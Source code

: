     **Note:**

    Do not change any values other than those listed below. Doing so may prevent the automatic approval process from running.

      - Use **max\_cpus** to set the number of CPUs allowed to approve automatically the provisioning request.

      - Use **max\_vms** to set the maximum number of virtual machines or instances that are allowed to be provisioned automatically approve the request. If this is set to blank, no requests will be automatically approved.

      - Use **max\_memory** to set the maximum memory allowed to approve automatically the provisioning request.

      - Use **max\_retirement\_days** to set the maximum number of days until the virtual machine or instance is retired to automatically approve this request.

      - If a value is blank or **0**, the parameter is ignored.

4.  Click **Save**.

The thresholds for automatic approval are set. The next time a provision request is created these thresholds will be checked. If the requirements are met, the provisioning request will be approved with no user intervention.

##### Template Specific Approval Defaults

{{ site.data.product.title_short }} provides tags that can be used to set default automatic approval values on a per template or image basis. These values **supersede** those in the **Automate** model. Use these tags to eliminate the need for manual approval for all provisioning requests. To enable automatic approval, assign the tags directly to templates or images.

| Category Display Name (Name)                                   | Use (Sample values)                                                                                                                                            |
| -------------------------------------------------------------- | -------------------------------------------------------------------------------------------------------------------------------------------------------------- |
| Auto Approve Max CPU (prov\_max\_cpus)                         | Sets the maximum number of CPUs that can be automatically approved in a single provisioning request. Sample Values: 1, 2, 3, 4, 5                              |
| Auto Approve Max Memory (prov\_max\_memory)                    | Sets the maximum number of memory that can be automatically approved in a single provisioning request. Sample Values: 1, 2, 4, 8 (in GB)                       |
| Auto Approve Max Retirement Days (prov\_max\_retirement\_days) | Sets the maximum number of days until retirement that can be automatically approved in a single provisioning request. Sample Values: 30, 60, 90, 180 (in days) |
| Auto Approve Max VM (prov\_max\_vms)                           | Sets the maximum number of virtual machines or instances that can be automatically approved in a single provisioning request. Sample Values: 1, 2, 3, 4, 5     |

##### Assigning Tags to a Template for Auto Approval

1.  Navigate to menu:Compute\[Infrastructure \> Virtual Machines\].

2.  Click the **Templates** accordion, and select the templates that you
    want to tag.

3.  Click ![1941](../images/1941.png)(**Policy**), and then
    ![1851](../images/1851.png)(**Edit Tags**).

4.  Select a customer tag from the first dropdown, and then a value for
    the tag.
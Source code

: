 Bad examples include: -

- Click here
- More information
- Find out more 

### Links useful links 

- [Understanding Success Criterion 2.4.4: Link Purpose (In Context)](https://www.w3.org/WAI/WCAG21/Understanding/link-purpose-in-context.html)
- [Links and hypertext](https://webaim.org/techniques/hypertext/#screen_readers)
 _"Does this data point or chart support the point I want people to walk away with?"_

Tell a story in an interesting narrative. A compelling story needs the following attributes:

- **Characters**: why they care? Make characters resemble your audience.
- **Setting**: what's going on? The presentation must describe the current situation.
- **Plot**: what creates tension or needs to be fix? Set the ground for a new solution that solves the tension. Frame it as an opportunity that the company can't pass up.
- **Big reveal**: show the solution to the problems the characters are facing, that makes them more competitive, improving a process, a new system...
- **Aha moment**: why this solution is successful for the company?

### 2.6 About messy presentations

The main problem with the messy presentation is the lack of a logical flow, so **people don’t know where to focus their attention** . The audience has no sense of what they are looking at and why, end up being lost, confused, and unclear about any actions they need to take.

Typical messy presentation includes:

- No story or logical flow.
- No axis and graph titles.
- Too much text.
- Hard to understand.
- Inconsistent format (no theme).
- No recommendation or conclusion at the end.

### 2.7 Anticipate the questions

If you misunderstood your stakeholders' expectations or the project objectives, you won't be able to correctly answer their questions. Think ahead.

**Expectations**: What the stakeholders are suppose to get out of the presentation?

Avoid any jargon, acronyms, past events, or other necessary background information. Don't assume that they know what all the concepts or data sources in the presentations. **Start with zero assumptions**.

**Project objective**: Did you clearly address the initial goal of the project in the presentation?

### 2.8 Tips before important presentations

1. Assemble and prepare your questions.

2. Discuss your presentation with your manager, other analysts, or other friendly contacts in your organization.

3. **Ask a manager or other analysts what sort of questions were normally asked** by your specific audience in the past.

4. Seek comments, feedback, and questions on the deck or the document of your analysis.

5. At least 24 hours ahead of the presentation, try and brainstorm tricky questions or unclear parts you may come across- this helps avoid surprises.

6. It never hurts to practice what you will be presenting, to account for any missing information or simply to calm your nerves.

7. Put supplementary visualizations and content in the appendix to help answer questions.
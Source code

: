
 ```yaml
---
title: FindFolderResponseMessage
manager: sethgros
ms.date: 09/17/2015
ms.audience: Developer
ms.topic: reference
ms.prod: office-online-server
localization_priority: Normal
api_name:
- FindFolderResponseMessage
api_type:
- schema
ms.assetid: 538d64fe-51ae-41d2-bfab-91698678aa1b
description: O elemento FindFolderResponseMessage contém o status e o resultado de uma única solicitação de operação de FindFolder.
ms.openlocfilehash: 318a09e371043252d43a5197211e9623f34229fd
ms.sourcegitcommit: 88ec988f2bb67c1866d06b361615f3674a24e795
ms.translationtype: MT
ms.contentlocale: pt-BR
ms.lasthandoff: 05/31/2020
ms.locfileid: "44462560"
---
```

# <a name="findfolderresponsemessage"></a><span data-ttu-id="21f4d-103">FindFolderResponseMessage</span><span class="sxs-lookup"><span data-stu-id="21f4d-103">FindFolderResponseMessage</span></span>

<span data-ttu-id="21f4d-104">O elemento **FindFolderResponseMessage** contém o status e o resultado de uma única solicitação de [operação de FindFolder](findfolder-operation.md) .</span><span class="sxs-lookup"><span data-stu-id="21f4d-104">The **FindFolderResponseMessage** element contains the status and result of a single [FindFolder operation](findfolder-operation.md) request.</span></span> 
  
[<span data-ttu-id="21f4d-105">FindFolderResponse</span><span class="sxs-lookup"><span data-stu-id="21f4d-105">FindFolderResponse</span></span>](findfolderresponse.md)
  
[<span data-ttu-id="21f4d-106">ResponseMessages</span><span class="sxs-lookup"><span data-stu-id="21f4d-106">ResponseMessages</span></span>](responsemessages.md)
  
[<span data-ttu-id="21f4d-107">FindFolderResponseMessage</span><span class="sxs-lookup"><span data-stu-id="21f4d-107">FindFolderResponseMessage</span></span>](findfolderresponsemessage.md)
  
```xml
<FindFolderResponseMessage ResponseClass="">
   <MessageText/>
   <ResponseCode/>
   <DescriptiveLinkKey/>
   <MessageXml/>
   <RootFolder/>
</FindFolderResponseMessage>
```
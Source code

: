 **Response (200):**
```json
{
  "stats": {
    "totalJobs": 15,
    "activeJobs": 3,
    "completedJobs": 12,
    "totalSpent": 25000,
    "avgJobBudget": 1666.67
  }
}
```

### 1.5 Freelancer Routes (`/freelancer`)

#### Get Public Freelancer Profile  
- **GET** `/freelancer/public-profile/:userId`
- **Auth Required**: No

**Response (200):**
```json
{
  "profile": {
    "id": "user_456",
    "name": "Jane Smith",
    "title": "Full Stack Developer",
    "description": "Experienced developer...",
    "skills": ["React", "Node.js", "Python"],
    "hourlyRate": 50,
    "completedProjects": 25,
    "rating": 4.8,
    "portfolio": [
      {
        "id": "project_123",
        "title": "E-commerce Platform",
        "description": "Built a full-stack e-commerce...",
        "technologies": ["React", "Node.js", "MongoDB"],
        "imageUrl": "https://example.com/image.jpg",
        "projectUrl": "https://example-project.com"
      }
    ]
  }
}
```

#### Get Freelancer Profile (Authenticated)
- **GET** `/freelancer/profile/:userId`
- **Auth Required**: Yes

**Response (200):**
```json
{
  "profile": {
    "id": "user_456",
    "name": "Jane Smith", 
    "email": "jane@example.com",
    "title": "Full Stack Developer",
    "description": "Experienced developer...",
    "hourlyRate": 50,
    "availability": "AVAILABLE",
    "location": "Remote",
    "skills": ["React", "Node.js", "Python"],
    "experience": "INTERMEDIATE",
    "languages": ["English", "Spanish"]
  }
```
————
▸ PROBLEM TO WORK ON
Please print the lines from the start of the records up to and including the line with "- Use **max\_vms**", copying each one exactly and leaving out the rest.

▸ RESULT OF THE TASK
Source code

:     **Note:**

    Do not change any values other than those listed below. Doing so may prevent the automatic approval process from running.

      - Use **max\_cpus** to set the number of CPUs allowed to approve automatically the provisioning request.

      - Use **max\_vms** to set the maximum number of virtual machines or instances that are allowed to be provisioned automatically approve the request. If this is set to blank, no requests will be automatically approved.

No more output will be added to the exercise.